Our silver maples were pleasantly surprising. We got an amazing yield of almost 30:1 which is better than I was told to expect even from sugar maples. Our trees are very limby open grown yard trees so I'm sure that helps.

Anyone else make their own syrup? Tips and advice for next year appreciated.
 
Yes, our silver maple doesn't produce at all for us - but our two Red maples are great!

I bought $4 taps from a local forest preserve gift shop, and used 1gal cleaned out milk jugs as the containers (cut a small hole in the top flat side to attach to tap). Because the tops were on the milk jugs, got very little in the way of debris in the sap. Kids call that 'flavoring'!

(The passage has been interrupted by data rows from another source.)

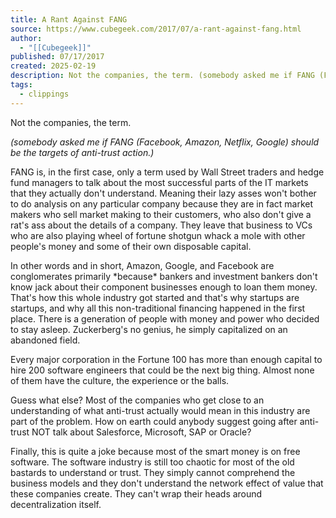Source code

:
 ```yaml
---
title: A Rant Against FANG
source: https://www.cubegeek.com/2017/07/a-rant-against-fang.html
author:
  - "[[Cubegeek]]"
published: 07/17/2017
created: 2025-02-19
description: Not the companies, the term. (somebody asked me if FANG (Facebook, Amazon, Netflix, Google) should be the targets of anti-trust action.) FANG is, in the first case, only a term used by Wall Street traders and hedge fund managers to...
tags:
  - clippings
---
```

Not the companies, the term.

*(somebody asked me if FANG (Facebook, Amazon, Netflix, Google) should be the targets of anti-trust action.)*

FANG is, in the first case, only a term used by Wall Street traders and hedge fund managers to talk about the most successful parts of the IT markets that they actually don't understand. Meaning their lazy asses won't bother to do analysis on any particular company because they are in fact market makers who sell market making to their customers, who also don't give a rat's ass about the details of a company. They leave that business to VCs who are also playing wheel of fortune shotgun whack a mole with other people's money and some of their own disposable capital.

In other words and in short, Amazon, Google, and Facebook are conglomerates primarily \*because\* bankers and investment bankers don't know jack about their component businesses enough to loan them money. That's how this whole industry got started and that's why startups are startups, and why all this non-traditional financing happened in the first place. There is a generation of people with money and power who decided to stay asleep. Zuckerberg's no genius, he simply capitalized on an abandoned field.

Every major corporation in the Fortune 100 has more than enough capital to hire 200 software engineers that could be the next big thing. Almost none of them have the culture, the experience or the balls.

Guess what else? Most of the companies who get close to an understanding of what anti-trust actually would mean in this industry are part of the problem. How on earth could anybody suggest going after anti-trust NOT talk about Salesforce, Microsoft, SAP or Oracle?

Finally, this is quite a joke because most of the smart money is on free software. The software industry is still too chaotic for most of the old bastards to understand or trust. They simply cannot comprehend the business models and they don't understand the network effect of value that these companies create. They can't wrap their heads around decentralization itself.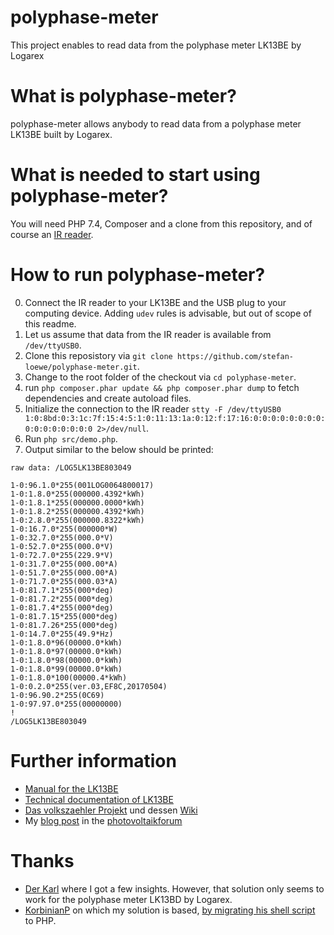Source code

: # polyphase-meter
This project enables to read data from the polyphase meter LK13BE by Logarex

# What is polyphase-meter?
polyphase-meter allows anybody to read data from a polyphase meter LK13BE built by Logarex.

# What is needed to start using polyphase-meter?
You will need PHP 7.4, Composer and a clone from this repository, and of course an [IR reader](https://wiki.volkszaehler.org/hardware/controllers/ir-schreib-lesekopf-usb-ausgang).

# How to run polyphase-meter?
0. Connect the IR reader to your LK13BE and the USB plug to your computing device. Adding `udev` rules is advisable, but out of scope of this readme.
1. Let us assume that data from the IR reader is available from `/dev/ttyUSB0`.
2. Clone this reposistory via `git clone https://github.com/stefan-loewe/polyphase-meter.git`.
3. Change to the root folder of the checkout via `cd polyphase-meter`.
4. run `php composer.phar update && php composer.phar dump` to fetch dependencies and create autoload files.
5. Initialize the connection to the IR reader `stty -F /dev/ttyUSB0 1:0:8bd:0:3:1c:7f:15:4:5:1:0:11:13:1a:0:12:f:17:16:0:0:0:0:0:0:0:0:0:0:0:0:0:0:0:0 2>/dev/null`.
6. Run `php src/demo.php`.
7. Output similar to the below should be printed:
```
raw data: /LOG5LK13BE803049

1-0:96.1.0*255(001LOG0064800017)
1-0:1.8.0*255(000000.4392*kWh)
1-0:1.8.1*255(000000.0000*kWh)
1-0:1.8.2*255(000000.4392*kWh)
1-0:2.8.0*255(000000.8322*kWh)
1-0:16.7.0*255(000000*W)
1-0:32.7.0*255(000.0*V)
1-0:52.7.0*255(000.0*V)
1-0:72.7.0*255(229.9*V)
1-0:31.7.0*255(000.00*A)
1-0:51.7.0*255(000.00*A)
1-0:71.7.0*255(000.03*A)
1-0:81.7.1*255(000*deg)
1-0:81.7.2*255(000*deg)
1-0:81.7.4*255(000*deg)
1-0:81.7.15*255(000*deg)
1-0:81.7.26*255(000*deg)
1-0:14.7.0*255(49.9*Hz)
1-0:1.8.0*96(00000.0*kWh)
1-0:1.8.0*97(00000.0*kWh)
1-0:1.8.0*98(00000.0*kWh)
1-0:1.8.0*99(00000.0*kWh)
1-0:1.8.0*100(00000.4*kWh)
1-0:0.2.0*255(ver.03,EF8C,20170504)
1-0:96.90.2*255(0C69)
1-0:97.97.0*255(00000000)
!
/LOG5LK13BE803049
```

# Further information
- [Manual for the LK13BE](https://www.kommenergie.de/_Resources/Persistent/d9485ccfb652107fdab8a0f8b6bbe6fea8393547/Bedienungsanleitung%20Logarex%20Z%C3%A4hler.pdf)
- [Technical documentation of LK13BE](https://www.stadtwerke-burgdorf-netz.de/_Resources/Persistent/9450d40cdc3d62d8de38a3e4b06ad5d6805c87b4/Gebrauchsanleitung_LK13BE8030x9.pdf)
- [Das volkszaehler Projekt](https://volkszaehler.org/) und dessen [Wiki](https://wiki.volkszaehler.org/)
- My [blog post](https://www.photovoltaikforum.com/wissen/entry/52-auslesen-von-stromverbrauch-stromproduktion-strombezug-von-stromz%C3%A4hler-logarex-l/) in the [photovoltaikforum](https://www.photovoltaikforum.com)

# Thanks
- [Der Karl](http://automaten-karl.de/blog/?p=914) where I got a few insights. However, that solution only seems to work for the polyphase meter LK13BD by Logarex.
- [KorbinianP](https://knx-user-forum.de/forum/%C3%B6ffentlicher-bereich/geb%C3%A4udetechnik-ohne-knx-eib/42090-digitale-stromz%C3%A4hler-auslesen-logarex-lk13b) on which my solution is based, [by migrating his shell script](https://gist.github.com/KorbinianP/62bfa2b2140af78b977c6476bc6859ee) to PHP.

We boil ours outside (weather permitting) using a propane camp stove and a series of graduated stainless steel stock pots (Harbor Freight). I can boil 10gals at a time on the two burners. Takes somewhere around 4hrs to boil off that much sap water to get it to where it comes indoors (in a 2qt saucepan!). Finishing indoors on an induction cooktop for anywhere up to another 4hrs. Only burned one batch this year out of 12 batches. Have about 14 qt jars for the upcoming year.

Tip: Propane has a hard time flowing to stove under 35 degrees. Which is a bummer, since that's when the sap is running!
Tip: Use a kitchen timer if you need to walk away from kitchen to remember to check on sap often. Even if only running to restroom or to change laundry around. I set mine for 15min intervals - just enough time to grab something and get it done, not enough time to loose sap to burning.
Tip: Using canning tongs and tools makes getting sap into jars much easier. Less opportunity to burn fingers.
Tip: Label your batches as you go. There will be color differences as it ages - fun to see and compare!
 
Yeah, I'm trying to avoid using storebought fuel as the math doesn't work out. I get the wood for free. I do have bulk propane to heat the house though. Might have to do some more math on using that and a couple of salvaged water heater burners. Lots of BTUs with those.

I was thinking of building a more permenant kiln out of brick sized to drop in 2 SS steam table trays like the caterers use with a proper flue pipe out the back and a steel door. Syruping this year was kind of a spur of the moment thing as I got an unusual amount of time off from work due to the late spring and just decided to do it one day.

Was amazing how the sap ran once it really got going. Was getting over 3 gal per day from some of the best trees.